*TASK DESCRIPTION*. Check every line of the entries below for the word "Type", and copy the ones that have it.

*RECORDS FOR PROCESSING*.
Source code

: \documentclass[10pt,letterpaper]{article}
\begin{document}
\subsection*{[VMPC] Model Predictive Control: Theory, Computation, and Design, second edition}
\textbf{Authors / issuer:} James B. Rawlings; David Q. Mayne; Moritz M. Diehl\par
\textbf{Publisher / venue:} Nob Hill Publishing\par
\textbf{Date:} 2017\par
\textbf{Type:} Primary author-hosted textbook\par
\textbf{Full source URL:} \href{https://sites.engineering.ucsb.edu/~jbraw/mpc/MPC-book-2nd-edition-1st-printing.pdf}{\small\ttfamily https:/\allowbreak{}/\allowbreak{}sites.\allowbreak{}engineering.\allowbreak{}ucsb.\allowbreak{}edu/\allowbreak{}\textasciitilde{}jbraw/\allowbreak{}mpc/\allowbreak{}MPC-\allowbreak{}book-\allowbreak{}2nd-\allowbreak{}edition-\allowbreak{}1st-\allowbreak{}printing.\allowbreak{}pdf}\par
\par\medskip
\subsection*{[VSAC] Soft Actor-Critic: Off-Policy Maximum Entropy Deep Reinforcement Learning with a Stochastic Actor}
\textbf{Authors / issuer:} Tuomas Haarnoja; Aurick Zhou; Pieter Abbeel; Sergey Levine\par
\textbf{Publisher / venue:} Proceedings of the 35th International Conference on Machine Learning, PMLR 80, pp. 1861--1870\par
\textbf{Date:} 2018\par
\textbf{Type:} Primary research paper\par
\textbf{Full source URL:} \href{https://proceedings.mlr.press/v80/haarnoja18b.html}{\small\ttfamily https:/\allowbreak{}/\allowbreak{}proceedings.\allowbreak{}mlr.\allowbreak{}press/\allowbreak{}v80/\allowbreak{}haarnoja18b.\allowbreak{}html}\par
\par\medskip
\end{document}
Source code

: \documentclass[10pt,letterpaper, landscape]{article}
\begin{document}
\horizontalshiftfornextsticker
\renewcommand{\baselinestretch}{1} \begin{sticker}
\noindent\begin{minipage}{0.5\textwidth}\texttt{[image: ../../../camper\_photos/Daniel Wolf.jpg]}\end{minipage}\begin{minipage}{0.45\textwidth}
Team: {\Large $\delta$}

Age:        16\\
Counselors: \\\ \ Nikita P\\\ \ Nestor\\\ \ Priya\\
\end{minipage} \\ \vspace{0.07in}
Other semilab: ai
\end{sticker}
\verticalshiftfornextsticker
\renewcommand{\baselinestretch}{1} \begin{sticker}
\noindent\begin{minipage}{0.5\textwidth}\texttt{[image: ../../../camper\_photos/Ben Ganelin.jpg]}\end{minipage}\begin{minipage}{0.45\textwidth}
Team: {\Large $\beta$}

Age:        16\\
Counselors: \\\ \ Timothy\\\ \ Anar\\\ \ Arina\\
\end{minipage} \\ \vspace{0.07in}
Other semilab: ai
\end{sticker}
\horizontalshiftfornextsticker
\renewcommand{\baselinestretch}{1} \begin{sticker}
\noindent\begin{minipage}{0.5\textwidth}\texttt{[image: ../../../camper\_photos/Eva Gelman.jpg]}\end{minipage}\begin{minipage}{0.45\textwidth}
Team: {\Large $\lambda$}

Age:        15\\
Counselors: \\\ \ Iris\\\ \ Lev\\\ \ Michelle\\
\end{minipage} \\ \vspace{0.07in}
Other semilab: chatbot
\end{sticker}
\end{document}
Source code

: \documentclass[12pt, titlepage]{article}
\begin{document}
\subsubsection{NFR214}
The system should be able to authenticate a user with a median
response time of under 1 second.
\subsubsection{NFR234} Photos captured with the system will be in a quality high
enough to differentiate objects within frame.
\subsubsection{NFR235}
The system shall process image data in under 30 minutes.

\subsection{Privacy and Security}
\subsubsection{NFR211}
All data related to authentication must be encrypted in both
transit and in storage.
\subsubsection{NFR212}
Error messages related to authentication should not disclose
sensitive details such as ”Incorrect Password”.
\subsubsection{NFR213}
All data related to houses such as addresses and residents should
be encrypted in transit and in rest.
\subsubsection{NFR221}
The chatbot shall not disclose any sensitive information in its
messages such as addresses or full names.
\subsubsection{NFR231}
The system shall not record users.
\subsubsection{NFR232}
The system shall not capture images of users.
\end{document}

* * *

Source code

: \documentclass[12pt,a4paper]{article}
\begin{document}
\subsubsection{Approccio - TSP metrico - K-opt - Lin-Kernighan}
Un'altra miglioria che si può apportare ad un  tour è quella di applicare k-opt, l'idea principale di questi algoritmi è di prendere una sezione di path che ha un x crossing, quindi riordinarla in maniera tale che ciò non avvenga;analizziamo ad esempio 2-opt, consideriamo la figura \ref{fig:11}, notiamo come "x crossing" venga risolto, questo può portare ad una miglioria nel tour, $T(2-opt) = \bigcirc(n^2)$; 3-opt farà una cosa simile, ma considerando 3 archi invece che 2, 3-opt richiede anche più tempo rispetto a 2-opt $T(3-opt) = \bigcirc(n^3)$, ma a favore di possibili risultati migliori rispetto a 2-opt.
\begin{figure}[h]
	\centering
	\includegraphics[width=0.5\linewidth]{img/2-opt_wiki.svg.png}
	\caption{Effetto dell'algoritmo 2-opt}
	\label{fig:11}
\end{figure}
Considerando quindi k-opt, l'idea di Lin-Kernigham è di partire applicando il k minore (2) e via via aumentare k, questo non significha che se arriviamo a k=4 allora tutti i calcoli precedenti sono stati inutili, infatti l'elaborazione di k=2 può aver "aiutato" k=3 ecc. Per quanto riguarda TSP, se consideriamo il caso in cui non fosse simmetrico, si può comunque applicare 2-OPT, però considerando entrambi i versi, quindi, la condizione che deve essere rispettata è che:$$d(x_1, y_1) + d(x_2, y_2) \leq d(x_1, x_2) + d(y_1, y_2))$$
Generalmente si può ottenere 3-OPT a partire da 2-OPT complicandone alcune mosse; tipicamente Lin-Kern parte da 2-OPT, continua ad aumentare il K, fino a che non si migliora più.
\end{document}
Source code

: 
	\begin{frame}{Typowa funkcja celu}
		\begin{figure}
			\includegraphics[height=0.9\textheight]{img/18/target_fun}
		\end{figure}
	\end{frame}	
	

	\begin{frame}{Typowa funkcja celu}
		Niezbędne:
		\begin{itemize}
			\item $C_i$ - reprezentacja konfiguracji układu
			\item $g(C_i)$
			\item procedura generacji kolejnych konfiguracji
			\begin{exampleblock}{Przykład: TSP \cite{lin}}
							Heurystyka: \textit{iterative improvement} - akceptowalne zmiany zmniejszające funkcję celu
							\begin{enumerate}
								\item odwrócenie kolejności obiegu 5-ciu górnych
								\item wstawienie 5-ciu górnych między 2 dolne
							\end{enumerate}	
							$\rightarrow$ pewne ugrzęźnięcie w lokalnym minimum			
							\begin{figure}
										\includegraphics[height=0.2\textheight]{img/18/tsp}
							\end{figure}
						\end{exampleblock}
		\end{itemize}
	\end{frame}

--

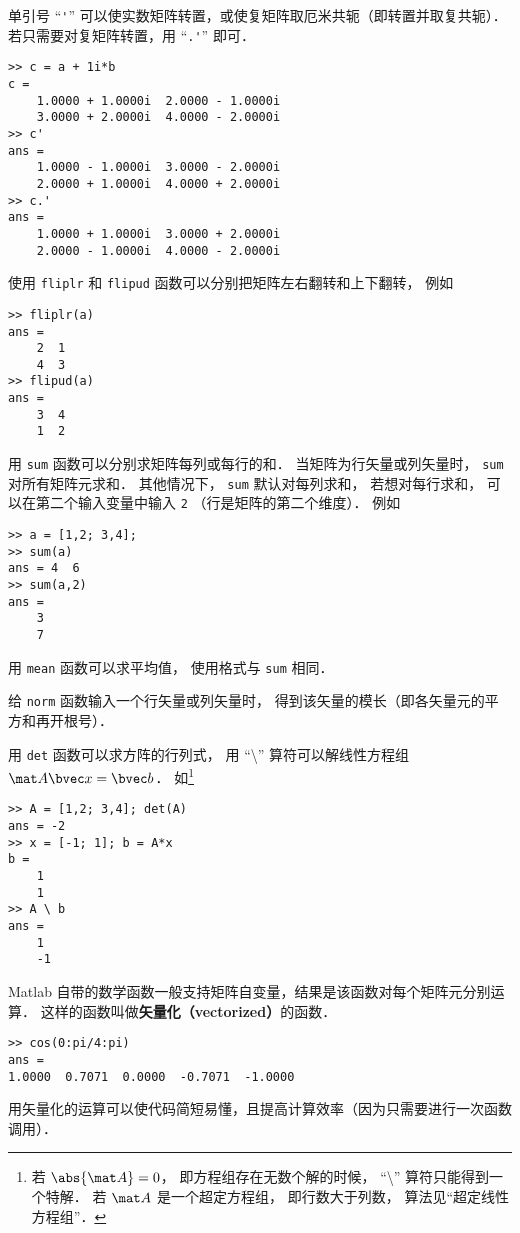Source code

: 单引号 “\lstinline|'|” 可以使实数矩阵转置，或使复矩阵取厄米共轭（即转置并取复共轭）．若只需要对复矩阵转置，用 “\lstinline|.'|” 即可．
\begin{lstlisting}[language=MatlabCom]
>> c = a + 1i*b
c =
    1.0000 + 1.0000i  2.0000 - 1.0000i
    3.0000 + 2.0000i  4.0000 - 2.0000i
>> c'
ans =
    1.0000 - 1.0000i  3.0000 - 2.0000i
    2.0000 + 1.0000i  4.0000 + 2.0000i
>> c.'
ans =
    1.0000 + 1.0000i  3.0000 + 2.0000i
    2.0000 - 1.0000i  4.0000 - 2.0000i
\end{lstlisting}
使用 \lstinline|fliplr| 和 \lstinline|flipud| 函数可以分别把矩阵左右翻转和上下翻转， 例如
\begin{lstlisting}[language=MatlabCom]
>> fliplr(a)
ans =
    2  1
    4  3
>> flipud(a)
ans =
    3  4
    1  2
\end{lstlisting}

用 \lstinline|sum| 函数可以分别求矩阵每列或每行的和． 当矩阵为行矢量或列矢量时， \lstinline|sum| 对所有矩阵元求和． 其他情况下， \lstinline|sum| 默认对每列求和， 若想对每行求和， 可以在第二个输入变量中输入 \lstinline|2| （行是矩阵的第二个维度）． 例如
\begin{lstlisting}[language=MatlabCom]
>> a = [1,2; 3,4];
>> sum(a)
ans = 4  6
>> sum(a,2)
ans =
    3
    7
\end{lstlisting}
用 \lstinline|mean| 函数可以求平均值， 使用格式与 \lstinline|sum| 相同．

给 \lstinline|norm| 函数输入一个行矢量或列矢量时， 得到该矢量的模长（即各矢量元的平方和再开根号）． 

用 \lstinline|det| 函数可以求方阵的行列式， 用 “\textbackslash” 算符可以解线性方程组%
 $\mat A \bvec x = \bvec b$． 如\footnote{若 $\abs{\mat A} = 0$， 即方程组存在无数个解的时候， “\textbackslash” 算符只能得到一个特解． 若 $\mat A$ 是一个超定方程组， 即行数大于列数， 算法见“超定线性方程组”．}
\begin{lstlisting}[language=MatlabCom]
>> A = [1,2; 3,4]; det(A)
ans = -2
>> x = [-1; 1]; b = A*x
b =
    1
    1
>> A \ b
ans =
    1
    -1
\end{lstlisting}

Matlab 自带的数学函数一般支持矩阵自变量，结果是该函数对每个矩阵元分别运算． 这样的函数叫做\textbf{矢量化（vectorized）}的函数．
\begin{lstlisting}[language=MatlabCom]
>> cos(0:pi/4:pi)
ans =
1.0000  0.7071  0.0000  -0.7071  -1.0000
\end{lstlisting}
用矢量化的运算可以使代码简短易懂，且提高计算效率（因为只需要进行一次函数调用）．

*YOUR RESPONSE*.
\textbf{Type:} Primary author-hosted textbook\par
\textbf{Type:} Primary research paper\par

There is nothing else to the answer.